Work order >> State how many lines below hold the word "continue". Give that number and no other text.

[Dataset entries]
════════════════

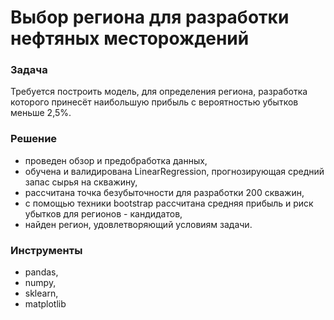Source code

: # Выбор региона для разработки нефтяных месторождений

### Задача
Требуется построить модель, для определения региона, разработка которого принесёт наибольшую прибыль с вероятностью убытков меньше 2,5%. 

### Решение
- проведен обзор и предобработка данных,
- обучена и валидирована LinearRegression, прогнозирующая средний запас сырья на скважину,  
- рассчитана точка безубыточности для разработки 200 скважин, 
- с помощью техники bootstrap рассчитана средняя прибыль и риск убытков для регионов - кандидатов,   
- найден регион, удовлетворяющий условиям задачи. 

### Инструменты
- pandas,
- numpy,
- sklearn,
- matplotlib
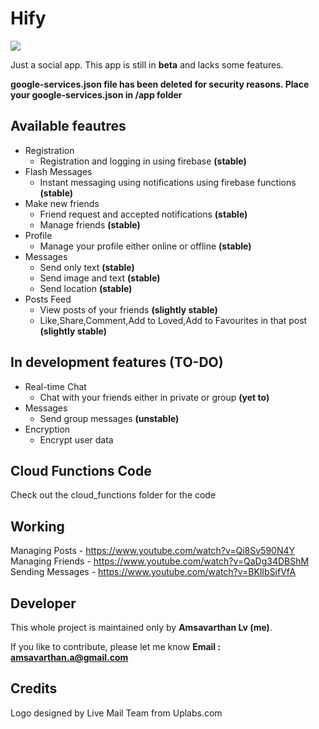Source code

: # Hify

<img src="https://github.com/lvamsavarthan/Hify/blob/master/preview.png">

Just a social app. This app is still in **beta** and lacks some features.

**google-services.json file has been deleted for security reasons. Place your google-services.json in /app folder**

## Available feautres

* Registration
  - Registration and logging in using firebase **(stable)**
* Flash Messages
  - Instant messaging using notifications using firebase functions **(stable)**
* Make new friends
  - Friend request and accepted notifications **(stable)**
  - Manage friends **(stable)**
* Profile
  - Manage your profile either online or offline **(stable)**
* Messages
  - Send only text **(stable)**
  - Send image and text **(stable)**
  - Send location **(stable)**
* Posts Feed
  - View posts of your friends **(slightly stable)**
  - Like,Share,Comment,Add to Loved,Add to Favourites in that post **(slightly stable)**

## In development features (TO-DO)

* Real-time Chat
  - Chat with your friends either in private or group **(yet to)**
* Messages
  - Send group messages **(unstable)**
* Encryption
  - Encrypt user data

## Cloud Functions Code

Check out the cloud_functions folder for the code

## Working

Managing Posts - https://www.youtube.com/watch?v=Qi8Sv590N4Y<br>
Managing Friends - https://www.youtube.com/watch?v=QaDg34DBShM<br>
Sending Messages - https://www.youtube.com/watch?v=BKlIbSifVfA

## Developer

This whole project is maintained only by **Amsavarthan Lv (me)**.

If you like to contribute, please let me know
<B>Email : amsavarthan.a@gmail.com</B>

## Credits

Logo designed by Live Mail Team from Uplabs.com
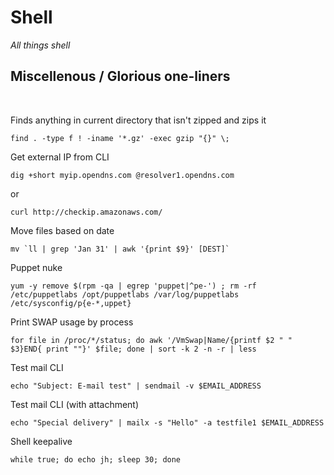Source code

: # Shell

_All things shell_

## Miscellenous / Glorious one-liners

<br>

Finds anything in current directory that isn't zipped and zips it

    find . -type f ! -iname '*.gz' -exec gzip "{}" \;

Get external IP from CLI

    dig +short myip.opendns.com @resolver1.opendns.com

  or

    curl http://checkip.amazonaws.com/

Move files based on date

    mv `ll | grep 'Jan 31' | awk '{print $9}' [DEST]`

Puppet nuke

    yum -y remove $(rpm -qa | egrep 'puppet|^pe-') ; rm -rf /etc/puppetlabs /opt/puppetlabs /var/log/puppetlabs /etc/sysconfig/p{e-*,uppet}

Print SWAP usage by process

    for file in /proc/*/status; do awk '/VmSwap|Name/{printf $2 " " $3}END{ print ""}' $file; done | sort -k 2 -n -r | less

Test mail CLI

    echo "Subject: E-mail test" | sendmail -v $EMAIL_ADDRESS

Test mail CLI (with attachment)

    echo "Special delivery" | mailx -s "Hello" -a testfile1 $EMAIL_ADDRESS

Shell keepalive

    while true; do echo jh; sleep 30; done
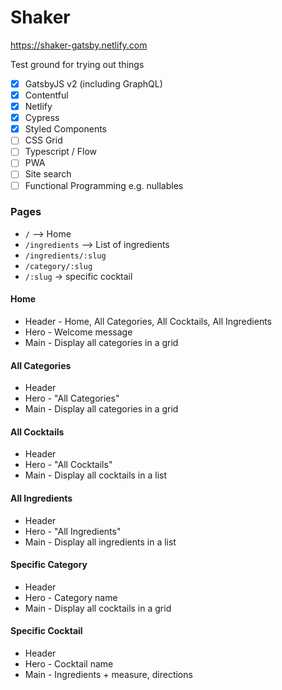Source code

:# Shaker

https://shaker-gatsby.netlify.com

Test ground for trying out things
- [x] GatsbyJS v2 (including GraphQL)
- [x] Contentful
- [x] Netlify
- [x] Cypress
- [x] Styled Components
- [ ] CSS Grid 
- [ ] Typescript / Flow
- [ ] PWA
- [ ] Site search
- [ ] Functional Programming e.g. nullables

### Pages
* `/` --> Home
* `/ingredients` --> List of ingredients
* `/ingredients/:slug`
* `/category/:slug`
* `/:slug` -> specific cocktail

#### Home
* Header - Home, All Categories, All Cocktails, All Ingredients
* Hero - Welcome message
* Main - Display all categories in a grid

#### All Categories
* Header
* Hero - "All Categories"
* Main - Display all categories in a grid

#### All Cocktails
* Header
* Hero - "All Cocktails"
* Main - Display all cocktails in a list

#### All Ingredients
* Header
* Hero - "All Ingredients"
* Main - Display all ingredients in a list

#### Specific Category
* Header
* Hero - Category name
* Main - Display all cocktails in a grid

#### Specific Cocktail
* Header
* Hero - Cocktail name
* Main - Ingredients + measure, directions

════════════════

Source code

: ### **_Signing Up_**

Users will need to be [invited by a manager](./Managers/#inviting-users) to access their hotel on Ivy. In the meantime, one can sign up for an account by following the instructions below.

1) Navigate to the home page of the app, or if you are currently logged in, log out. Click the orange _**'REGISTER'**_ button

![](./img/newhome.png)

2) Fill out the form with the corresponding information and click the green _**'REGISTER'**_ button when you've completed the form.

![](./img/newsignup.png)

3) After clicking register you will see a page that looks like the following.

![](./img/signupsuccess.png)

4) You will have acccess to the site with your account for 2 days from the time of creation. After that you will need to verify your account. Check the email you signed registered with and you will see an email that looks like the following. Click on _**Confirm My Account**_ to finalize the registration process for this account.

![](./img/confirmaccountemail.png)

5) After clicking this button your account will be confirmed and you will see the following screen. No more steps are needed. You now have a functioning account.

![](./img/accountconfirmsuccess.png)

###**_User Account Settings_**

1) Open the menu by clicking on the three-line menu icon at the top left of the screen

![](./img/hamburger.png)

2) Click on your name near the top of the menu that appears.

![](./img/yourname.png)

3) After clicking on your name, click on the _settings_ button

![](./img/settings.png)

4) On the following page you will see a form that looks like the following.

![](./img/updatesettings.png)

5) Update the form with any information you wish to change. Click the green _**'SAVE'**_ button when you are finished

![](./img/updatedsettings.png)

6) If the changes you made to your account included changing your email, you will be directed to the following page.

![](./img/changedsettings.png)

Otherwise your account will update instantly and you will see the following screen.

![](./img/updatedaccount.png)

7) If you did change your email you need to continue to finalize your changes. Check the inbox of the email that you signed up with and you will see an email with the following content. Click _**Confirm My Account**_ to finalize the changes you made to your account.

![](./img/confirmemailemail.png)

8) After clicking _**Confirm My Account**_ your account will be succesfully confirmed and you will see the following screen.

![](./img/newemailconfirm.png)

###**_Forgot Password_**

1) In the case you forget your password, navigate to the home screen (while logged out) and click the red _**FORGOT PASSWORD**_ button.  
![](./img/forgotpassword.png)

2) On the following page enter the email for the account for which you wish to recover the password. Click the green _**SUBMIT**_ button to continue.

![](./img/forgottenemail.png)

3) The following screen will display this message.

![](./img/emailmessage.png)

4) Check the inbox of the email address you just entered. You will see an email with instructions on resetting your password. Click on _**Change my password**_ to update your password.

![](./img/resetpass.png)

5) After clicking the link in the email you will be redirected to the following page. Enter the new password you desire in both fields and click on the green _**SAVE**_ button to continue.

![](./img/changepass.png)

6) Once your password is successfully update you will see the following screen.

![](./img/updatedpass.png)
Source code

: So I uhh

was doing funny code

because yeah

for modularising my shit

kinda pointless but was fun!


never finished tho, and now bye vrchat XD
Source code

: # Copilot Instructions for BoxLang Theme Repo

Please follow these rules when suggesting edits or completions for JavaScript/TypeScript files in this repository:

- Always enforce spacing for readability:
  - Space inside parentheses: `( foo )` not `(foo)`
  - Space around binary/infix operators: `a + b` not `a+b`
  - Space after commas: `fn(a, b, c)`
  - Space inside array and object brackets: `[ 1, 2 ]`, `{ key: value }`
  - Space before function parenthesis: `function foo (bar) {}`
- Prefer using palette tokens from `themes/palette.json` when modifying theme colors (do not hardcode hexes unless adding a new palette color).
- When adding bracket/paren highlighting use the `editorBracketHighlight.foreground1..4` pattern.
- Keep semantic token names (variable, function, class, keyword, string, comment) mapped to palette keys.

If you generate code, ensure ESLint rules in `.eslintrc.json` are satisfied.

════════════════

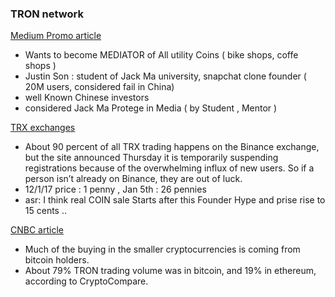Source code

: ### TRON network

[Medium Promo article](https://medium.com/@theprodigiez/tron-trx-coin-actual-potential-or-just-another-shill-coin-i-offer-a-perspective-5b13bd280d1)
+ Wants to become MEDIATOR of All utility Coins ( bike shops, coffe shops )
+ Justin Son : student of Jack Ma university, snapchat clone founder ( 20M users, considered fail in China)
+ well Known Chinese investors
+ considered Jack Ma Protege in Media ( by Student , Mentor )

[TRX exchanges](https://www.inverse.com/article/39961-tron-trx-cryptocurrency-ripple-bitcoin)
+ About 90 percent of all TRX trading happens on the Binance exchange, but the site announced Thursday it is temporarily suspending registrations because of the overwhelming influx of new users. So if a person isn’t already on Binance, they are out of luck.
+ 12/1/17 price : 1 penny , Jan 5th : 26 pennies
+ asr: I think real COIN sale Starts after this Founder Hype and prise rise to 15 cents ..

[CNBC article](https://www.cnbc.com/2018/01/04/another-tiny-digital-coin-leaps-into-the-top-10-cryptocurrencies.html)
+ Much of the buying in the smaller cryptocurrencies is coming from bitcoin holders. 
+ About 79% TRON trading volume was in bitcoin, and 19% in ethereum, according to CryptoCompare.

════════════════

Written solution >> 3